HIS NAME A HOUSEHOLD POSSESSION.


From the “Independence, Mo., Sentinel.”

A few years ago there shot athwart the sky of Southern journalism a meteor of unusual brilliancy. From its first flash to its last expiring spark it was glorious, beautiful, strong. It gave light where there had been darkness, strength where there had been weakness, hope where there had been despair. To the faint-hearted it had given cheer, to the timid courage, to the weary vigor and energy.

The electric wires yesterday must have trembled with emotion while flashing to the outside world the startling intelligence that Henry W. Grady, the editor of the Atlanta Constitution, was dead. It was only last week this same world was reading the touching and pathetic tribute his pen had paid to the dead Southern chief; or less than a week, listening with pleased and attentive ears to the silver tones of his oratory at the base of Plymouth Rock, as he plead for fair play for the people of his own sunny Southland.

Henry W. Grady was one of the foremost journalists of the day. He was still numbered among the young men of the Republic, yet his name and fame had already become a household possession in every part of the Union. Not only was he a writer of remarkable vigor, but he was also a finished orator and a skillful diplomat. As a writer he combined the finish of a Prentiss with the strength and vigor of a Greeley. Not so profuse, possibly, as Watterson, he was yet more solid and consistent. By force of genius he had trodden difficulty and failure under foot and had climbed to the highest rung of the ladder.

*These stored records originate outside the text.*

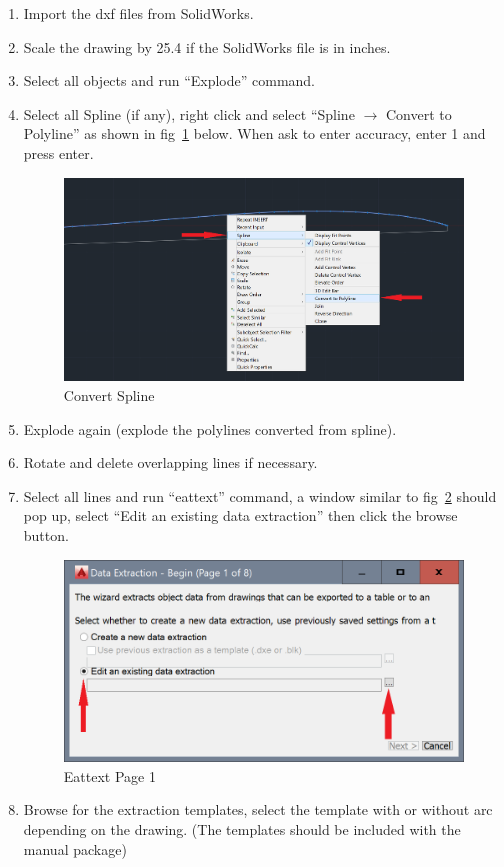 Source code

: \documentclass[titlepage,10pt,letter]{report}
\numberwithin{equation}{chapter}
\begin{document}
\begin{enumerate}[noitemsep,topsep=0pt]
	\item Import the dxf files from SolidWorks.
	\item Scale the drawing by 25.4 if the SolidWorks file is in inches.
	\item Select all objects and run ``Explode'' command.
	\item Select all Spline (if any), right click and select ``Spline $\rightarrow$ Convert to Polyline'' as shown in fig~\ref{fig:cad3} below. When ask to enter accuracy, enter 1 and press enter.
	\begin{figure} [H]
		\includegraphics[width = 0.9\linewidth]{./Figures/general_shape/cad3.png}
		\caption{Convert Spline}
		\label{fig:cad3}
	\end{figure}
	\item Explode again (explode the polylines converted from spline).
	\item Rotate and delete overlapping lines if necessary.
	\item Select all lines and run ``eattext'' command, a window similar to fig~\ref{fig:cad4} should pop up, select ``Edit an existing data extraction'' then click the browse button.
	\begin{figure} [H]
		\includegraphics[width = 0.6\linewidth]{./Figures/general_shape/cad4.png}
		\caption{Eattext Page 1}
		\label{fig:cad4}
	\end{figure}
	\item Browse for the extraction templates, select the template with or without arc depending on the drawing. (The templates should be included with the manual package)

\end{enumerate}
\end{document}

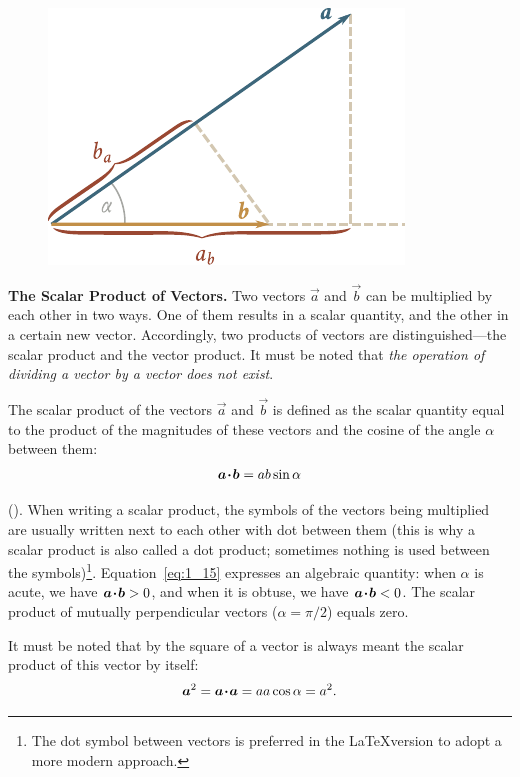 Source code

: \begin{figure}[t]
	\begin{center}
		\includegraphics[scale=0.9]{figures/ch_01/fig_1_15.pdf}
		\caption[]{}
		\label{fig:1_15}
	\end{center}
	\vspace{-1.0cm}
\end{figure}

\textbf{The Scalar Product of Vectors.} Two vectors $\vec{a}$ and $\vec{b}$ can be multiplied by each other in two ways. One of them results in a scalar quantity, and the other in a certain new vector. Accordingly, two products of vectors are distinguished---the scalar product and the vector product. It must be noted that \textit{the operation of dividing a vector by a vector does not exist}.

The scalar product of the vectors $\vec{a}$ and $\vec{b}$ is defined as the scalar quantity equal to the product of the magnitudes of these vectors and the cosine of the angle $\alpha$ between them:
\begin{equation}\label{eq:1_15}
\boldsymbol{a\!\cdot\!b} = ab\sin\alpha
\end{equation}

\noindent
(). When writing a scalar product, the symbols of the vectors being multiplied are usually written next to each other with dot between them (this is why a scalar product is also called a dot product; sometimes nothing is used between the symbols)\footnote{The dot symbol between vectors is preferred in the \LaTeX version to adopt a more modern approach.}. Equation~\eqref{eq:1_15} expresses an algebraic quantity: when $\alpha$ is acute, we have $\boldsymbol{a\!\cdot\!b}>0$, and when it is obtuse, we have $\boldsymbol{a\!\cdot\!b}<0$. The scalar product of mutually perpendicular vectors ($\alpha=\pi/2$) equals zero.

It must be noted that by the square of a vector is always meant the scalar product of this vector by itself:
\begin{equation}\label{eq:1_16}
\boldsymbol{a}^2 = \boldsymbol{a\!\cdot\!a} = aa\cos\alpha = a^2.
\end{equation}

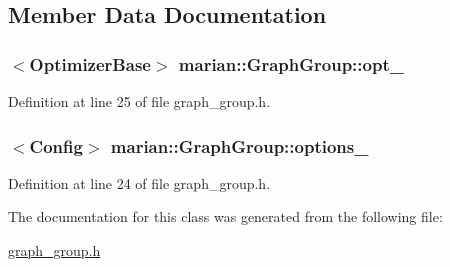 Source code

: \subsection{Member Data Documentation}
\subsubsection[{\texorpdfstring{opt\+\_\+}{opt_}}]{$<${\bf Optimizer\+Base}$>$ marian\+::\+Graph\+Group\+::opt\+\_\+\hspace{0.3cm}{\ttfamily [protected]}}\hypertarget{classmarian_1_1GraphGroup_acc7e9b90d489d561de842e5b64ec751a}{}\label{classmarian_1_1GraphGroup_acc7e9b90d489d561de842e5b64ec751a}


Definition at line 25 of file graph\+\_\+group.\+h.

\subsubsection[{\texorpdfstring{options\+\_\+}{options_}}]{$<${\bf Config}$>$ marian\+::\+Graph\+Group\+::options\+\_\+\hspace{0.3cm}{\ttfamily [protected]}}\hypertarget{classmarian_1_1GraphGroup_ac0b64371074b8a5654bfae72449c9064}{}\label{classmarian_1_1GraphGroup_ac0b64371074b8a5654bfae72449c9064}


Definition at line 24 of file graph\+\_\+group.\+h.



The documentation for this class was generated from the following file\+:\begin{DoxyCompactItemize}
\item 
\hyperlink{graph__group_8h}{graph\+\_\+group.\+h}\end{DoxyCompactItemize}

By his own people he was idolized—by those of other sections highly esteemed. Whenever he wrote all classes read. When he spoke, all people listened.

He was a genuine product of the South, yet he was thoroughly National in his views. The vision of his intelligence took in not only Georgia and Alabama, but all the States; for he believed in the Republic and was glad the South was a part of it.

His death is not only a loss to Atlanta and Georgia, to the South and the North, but a calamity to journalism.